------ Task input

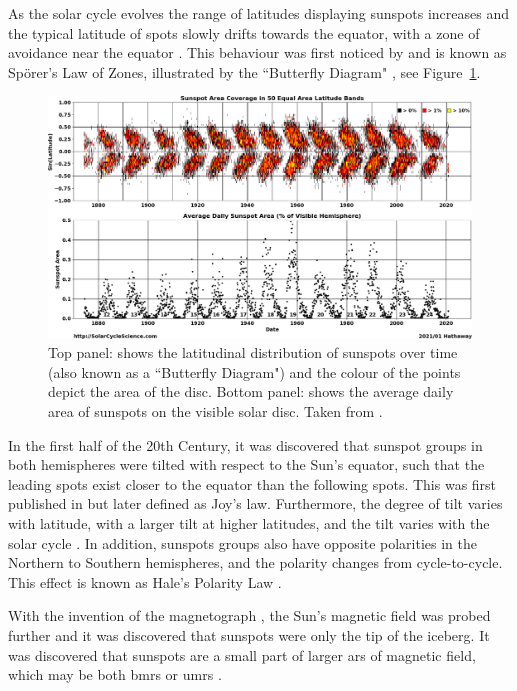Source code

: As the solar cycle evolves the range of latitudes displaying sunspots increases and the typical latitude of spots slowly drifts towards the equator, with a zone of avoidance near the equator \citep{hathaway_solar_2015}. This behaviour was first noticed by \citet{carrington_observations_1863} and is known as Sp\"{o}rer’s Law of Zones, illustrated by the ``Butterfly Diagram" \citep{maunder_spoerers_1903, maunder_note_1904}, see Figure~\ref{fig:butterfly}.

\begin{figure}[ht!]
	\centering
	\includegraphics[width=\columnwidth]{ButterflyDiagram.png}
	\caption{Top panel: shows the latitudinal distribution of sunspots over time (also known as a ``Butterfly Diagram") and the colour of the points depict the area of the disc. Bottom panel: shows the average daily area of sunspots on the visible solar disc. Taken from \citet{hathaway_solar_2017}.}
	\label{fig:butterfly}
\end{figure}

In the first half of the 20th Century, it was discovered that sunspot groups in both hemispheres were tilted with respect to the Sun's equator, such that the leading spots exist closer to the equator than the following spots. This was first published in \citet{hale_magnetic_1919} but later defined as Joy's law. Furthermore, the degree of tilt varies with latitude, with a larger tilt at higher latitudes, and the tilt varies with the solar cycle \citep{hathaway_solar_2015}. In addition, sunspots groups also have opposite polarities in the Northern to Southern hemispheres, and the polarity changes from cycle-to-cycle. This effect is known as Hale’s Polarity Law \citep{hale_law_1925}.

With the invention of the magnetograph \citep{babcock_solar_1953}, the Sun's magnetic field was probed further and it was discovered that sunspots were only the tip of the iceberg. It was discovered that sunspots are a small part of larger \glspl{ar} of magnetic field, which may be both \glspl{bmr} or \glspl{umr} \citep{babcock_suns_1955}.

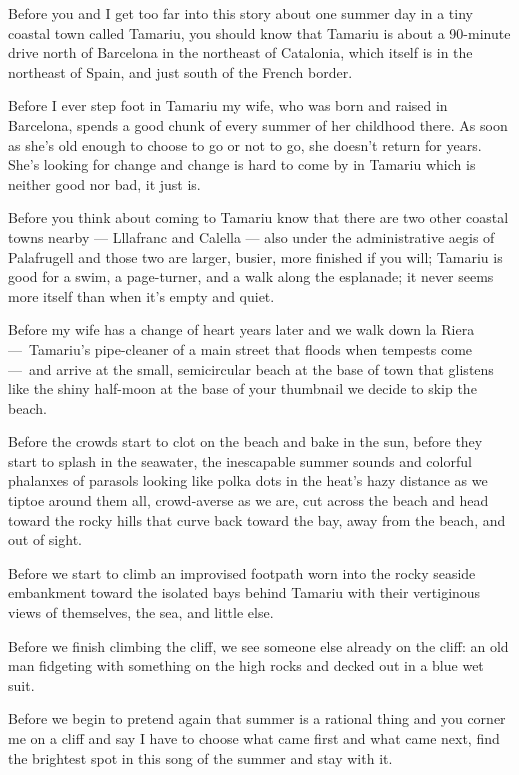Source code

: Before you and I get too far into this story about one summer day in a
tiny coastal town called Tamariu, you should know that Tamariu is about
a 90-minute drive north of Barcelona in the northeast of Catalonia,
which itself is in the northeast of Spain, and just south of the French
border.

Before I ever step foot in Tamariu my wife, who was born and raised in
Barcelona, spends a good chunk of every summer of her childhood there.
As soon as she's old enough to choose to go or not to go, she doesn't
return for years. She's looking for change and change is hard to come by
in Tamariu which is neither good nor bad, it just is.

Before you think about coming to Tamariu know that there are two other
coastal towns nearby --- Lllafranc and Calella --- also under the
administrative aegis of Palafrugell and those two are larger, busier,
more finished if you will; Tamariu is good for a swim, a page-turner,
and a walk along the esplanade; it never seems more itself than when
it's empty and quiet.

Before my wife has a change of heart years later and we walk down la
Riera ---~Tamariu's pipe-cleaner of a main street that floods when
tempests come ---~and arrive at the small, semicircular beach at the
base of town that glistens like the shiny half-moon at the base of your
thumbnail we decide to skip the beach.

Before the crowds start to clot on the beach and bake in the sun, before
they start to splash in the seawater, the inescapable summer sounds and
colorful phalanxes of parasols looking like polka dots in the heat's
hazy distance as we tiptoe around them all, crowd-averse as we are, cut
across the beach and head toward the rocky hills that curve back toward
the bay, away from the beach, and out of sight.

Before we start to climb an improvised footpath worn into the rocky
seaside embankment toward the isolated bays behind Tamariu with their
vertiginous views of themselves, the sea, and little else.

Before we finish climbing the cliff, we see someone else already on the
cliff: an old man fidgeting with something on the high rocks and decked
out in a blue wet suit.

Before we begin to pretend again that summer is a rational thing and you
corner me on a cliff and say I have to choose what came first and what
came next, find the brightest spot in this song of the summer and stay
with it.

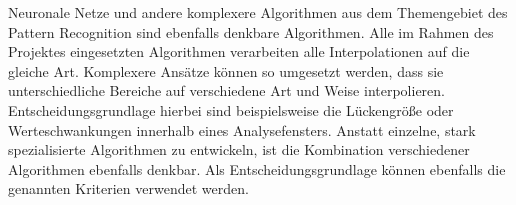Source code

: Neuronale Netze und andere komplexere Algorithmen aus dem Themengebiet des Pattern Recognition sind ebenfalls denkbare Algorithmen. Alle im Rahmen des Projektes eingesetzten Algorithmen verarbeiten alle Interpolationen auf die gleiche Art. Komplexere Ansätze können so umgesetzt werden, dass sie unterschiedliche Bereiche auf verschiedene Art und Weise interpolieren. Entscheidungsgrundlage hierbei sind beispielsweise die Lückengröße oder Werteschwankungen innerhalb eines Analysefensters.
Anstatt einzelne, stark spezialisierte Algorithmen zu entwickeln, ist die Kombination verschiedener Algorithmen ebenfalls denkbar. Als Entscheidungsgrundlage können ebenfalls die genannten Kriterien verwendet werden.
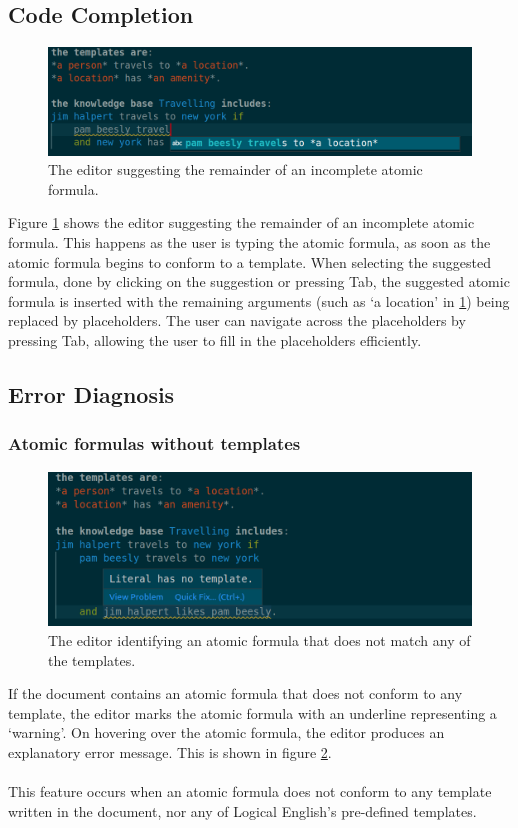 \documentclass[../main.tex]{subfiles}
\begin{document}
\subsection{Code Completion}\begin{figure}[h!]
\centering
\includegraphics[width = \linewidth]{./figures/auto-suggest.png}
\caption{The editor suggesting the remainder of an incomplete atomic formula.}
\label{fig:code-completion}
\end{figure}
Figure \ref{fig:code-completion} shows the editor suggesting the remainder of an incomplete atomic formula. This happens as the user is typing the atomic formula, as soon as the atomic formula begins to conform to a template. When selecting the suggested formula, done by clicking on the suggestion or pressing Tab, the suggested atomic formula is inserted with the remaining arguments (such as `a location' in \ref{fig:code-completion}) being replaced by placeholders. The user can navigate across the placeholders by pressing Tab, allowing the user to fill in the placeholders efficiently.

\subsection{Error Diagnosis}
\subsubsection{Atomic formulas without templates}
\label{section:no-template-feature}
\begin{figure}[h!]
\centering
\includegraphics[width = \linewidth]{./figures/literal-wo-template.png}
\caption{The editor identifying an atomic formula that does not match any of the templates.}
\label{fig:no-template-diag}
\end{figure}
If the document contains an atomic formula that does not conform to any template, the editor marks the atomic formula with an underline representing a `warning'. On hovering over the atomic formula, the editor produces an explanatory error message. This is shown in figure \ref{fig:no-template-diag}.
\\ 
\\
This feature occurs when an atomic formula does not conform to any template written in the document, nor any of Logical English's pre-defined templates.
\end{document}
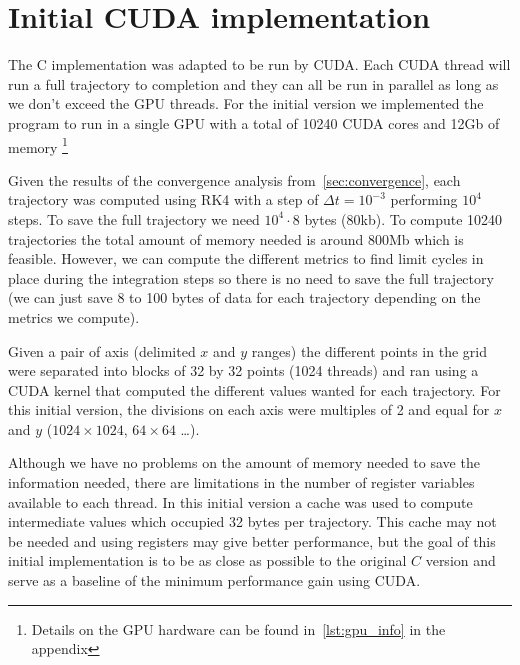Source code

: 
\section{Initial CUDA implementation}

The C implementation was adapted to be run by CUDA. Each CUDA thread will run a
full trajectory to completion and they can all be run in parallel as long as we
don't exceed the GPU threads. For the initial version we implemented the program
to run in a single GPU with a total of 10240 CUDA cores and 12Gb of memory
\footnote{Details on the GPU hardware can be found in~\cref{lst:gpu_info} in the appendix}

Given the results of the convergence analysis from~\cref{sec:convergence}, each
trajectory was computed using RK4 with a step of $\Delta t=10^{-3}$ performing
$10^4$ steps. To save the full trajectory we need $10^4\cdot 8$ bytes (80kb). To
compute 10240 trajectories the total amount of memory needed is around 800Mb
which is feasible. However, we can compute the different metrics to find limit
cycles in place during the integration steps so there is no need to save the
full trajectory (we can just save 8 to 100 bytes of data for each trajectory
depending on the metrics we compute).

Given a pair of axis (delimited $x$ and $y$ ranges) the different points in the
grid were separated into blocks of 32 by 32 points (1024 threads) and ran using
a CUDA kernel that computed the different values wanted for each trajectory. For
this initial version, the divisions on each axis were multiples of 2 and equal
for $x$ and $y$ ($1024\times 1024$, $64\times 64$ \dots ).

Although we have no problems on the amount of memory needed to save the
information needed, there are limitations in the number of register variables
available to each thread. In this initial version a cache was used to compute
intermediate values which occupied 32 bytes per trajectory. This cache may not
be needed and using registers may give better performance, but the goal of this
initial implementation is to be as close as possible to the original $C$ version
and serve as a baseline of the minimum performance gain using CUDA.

------------
------ Task input

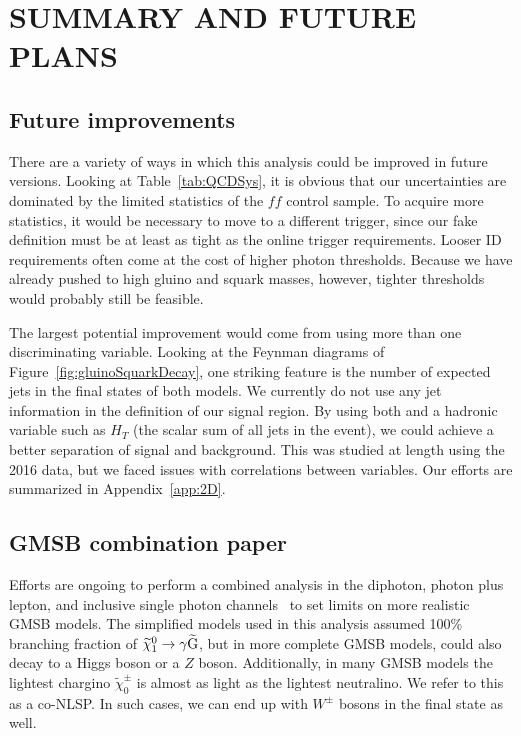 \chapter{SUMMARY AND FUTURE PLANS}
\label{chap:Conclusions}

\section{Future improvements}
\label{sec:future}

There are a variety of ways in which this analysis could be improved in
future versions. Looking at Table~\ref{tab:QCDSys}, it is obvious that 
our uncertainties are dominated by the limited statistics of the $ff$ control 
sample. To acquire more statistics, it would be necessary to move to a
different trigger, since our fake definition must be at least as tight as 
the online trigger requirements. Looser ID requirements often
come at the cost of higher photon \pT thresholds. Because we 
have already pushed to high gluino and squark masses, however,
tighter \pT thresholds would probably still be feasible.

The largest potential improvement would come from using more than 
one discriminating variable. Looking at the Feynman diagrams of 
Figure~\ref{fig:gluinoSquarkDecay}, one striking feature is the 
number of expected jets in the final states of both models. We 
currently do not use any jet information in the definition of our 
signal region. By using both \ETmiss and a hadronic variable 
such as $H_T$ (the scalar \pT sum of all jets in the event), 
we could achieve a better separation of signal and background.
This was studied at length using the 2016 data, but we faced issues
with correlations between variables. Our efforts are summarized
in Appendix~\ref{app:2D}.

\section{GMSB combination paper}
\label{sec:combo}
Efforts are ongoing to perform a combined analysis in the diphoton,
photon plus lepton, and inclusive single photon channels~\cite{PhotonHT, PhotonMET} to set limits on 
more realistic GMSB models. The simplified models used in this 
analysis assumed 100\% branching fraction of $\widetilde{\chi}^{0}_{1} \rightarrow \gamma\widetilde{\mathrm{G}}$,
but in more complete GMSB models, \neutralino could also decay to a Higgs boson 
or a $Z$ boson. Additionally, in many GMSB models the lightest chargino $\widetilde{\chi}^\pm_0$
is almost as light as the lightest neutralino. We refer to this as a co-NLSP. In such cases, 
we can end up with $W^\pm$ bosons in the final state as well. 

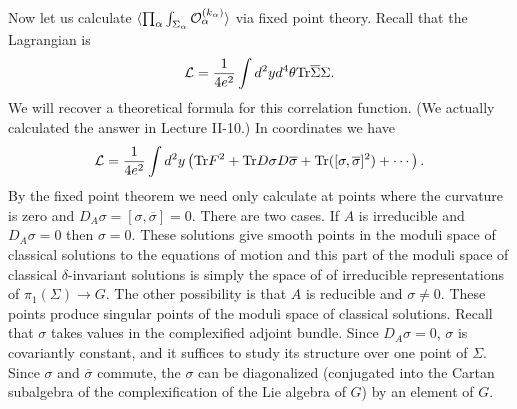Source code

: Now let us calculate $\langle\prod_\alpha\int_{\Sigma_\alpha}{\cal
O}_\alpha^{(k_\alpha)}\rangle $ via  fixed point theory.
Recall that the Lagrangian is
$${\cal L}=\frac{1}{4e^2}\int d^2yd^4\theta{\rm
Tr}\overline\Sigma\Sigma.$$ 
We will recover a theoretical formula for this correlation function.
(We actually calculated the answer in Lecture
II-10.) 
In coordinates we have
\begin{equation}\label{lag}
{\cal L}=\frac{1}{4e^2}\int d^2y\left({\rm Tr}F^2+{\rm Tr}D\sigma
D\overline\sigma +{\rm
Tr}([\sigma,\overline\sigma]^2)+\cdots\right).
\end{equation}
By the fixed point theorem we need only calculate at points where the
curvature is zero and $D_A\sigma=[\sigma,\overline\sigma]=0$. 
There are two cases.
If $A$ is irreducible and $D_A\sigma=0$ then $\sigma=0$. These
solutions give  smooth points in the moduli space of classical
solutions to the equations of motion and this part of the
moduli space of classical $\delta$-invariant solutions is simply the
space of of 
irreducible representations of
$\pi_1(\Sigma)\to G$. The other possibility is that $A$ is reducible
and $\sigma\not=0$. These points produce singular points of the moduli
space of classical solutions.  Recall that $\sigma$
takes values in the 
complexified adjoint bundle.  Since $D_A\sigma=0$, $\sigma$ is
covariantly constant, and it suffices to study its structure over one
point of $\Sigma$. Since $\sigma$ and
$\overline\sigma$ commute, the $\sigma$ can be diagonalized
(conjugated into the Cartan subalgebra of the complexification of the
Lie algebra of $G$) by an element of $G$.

------------
------ Task input

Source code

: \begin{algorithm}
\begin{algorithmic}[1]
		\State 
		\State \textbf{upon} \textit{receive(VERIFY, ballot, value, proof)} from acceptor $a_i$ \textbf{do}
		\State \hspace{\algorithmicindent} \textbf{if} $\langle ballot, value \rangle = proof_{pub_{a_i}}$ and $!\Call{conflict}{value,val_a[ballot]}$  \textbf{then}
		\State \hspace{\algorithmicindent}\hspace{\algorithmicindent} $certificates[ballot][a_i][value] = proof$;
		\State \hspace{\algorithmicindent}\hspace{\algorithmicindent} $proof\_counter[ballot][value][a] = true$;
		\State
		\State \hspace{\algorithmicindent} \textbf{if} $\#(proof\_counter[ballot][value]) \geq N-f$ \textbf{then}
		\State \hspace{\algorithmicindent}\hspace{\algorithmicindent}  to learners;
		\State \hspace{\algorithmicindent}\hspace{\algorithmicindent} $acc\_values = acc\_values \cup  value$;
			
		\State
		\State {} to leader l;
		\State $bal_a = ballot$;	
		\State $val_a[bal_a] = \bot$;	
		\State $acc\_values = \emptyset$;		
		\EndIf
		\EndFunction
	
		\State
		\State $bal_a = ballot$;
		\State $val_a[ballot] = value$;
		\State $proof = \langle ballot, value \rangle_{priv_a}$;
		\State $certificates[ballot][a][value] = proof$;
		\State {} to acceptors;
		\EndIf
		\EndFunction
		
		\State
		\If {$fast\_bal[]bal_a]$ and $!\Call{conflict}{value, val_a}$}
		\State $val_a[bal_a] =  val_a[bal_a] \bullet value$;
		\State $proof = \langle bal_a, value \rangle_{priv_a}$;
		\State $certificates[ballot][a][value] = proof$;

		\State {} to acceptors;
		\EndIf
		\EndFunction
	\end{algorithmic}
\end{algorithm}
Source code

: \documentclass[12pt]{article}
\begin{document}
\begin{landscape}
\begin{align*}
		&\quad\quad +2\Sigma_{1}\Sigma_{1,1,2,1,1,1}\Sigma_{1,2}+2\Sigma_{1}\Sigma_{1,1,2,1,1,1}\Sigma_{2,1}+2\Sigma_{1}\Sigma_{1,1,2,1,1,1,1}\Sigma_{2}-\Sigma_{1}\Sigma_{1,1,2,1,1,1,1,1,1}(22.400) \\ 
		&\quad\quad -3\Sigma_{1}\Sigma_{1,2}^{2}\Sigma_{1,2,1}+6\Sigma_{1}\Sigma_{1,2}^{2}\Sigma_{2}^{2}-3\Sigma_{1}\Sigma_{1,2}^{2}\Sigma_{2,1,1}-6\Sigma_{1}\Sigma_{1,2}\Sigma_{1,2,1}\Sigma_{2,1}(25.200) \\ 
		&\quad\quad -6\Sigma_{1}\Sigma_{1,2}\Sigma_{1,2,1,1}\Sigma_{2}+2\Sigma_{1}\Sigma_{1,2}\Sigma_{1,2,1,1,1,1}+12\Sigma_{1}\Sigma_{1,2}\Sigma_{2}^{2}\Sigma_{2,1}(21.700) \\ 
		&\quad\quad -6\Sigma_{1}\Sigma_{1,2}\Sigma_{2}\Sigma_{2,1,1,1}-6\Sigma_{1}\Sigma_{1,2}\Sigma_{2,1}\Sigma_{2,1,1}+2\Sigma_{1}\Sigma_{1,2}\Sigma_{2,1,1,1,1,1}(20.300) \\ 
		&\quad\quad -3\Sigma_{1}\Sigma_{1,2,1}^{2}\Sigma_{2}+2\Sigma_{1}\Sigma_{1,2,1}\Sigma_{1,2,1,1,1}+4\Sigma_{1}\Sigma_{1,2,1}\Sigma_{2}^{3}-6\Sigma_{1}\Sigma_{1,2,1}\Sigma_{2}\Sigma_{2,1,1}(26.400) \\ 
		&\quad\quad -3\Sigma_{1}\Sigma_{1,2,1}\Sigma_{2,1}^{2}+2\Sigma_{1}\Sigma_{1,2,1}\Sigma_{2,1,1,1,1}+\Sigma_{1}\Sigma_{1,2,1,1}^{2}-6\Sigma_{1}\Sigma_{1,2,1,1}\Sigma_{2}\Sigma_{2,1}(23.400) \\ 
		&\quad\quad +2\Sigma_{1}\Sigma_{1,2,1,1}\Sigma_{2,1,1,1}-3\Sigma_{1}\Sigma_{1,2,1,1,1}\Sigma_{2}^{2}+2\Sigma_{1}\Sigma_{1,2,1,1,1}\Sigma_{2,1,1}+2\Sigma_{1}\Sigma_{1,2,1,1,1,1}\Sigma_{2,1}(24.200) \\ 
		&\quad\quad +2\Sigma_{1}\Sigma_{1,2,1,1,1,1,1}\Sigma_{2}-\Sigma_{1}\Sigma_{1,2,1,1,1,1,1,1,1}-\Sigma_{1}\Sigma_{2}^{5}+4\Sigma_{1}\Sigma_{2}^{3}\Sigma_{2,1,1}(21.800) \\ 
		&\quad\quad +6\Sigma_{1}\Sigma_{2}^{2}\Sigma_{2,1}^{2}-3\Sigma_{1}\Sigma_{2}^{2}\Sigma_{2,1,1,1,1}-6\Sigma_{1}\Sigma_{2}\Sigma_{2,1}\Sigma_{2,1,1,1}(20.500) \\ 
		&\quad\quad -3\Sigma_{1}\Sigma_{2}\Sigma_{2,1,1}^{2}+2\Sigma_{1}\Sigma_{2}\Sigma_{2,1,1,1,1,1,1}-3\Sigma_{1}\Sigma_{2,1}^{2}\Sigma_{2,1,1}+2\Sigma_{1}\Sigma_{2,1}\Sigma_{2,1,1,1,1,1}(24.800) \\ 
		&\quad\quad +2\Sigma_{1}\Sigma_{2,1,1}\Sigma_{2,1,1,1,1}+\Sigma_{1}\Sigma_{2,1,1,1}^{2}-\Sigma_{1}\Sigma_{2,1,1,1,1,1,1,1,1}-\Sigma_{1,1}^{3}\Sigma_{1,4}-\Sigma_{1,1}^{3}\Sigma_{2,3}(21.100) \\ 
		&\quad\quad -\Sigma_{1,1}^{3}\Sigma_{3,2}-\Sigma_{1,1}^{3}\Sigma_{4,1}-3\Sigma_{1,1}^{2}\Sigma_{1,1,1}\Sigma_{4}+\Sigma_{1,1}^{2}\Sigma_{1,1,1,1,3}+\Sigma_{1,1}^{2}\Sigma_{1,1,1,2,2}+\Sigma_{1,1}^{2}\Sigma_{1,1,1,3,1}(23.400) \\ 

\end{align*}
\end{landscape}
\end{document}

------------

» Task:
Go through the lines above and count those that include "save"; give the total and nothing more.

» Result of this task:
4